YOUR GOAL: Each line in the entries below that holds the string "package" must be copied.

(Collected data)

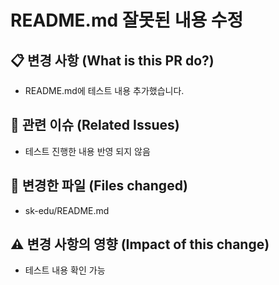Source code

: # README.md 잘못된 내용 수정

## 📋 변경 사항 (What is this PR do?)
- README.md에 테스트 내용 추가했습니다.

## 🔗 관련 이슈 (Related Issues)
- 테스트 진행한 내용 반영 되지 않음

## 📝 변경한 파일 (Files changed)
- sk-edu/README.md

## ⚠️ 변경 사항의 영향 (Impact of this change)
- 테스트 내용 확인 가능

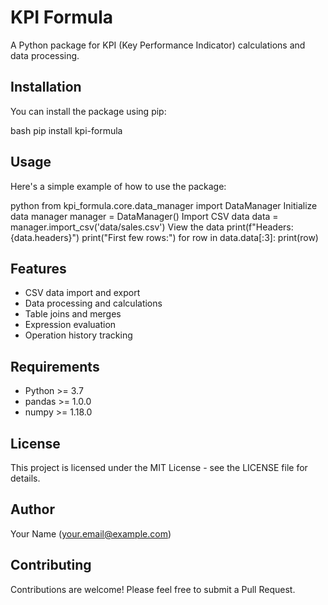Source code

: # KPI Formula

A Python package for KPI (Key Performance Indicator) calculations and data processing.

## Installation

You can install the package using pip:

bash
pip install kpi-formula


## Usage

Here's a simple example of how to use the package:

python
from kpi_formula.core.data_manager import DataManager
Initialize data manager
manager = DataManager()
Import CSV data
data = manager.import_csv('data/sales.csv')
View the data
print(f"Headers: {data.headers}")
print("First few rows:")
for row in data.data[:3]:
print(row)


## Features

- CSV data import and export
- Data processing and calculations
- Table joins and merges
- Expression evaluation
- Operation history tracking

## Requirements

- Python >= 3.7
- pandas >= 1.0.0
- numpy >= 1.18.0

## License

This project is licensed under the MIT License - see the LICENSE file for details.

## Author

Your Name (your.email@example.com)

## Contributing

Contributions are welcome! Please feel free to submit a Pull Request.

WRITTEN RESPONSE:
A Python package for KPI (Key Performance Indicator) calculations and data processing.
You can install the package using pip:
Here's a simple example of how to use the package:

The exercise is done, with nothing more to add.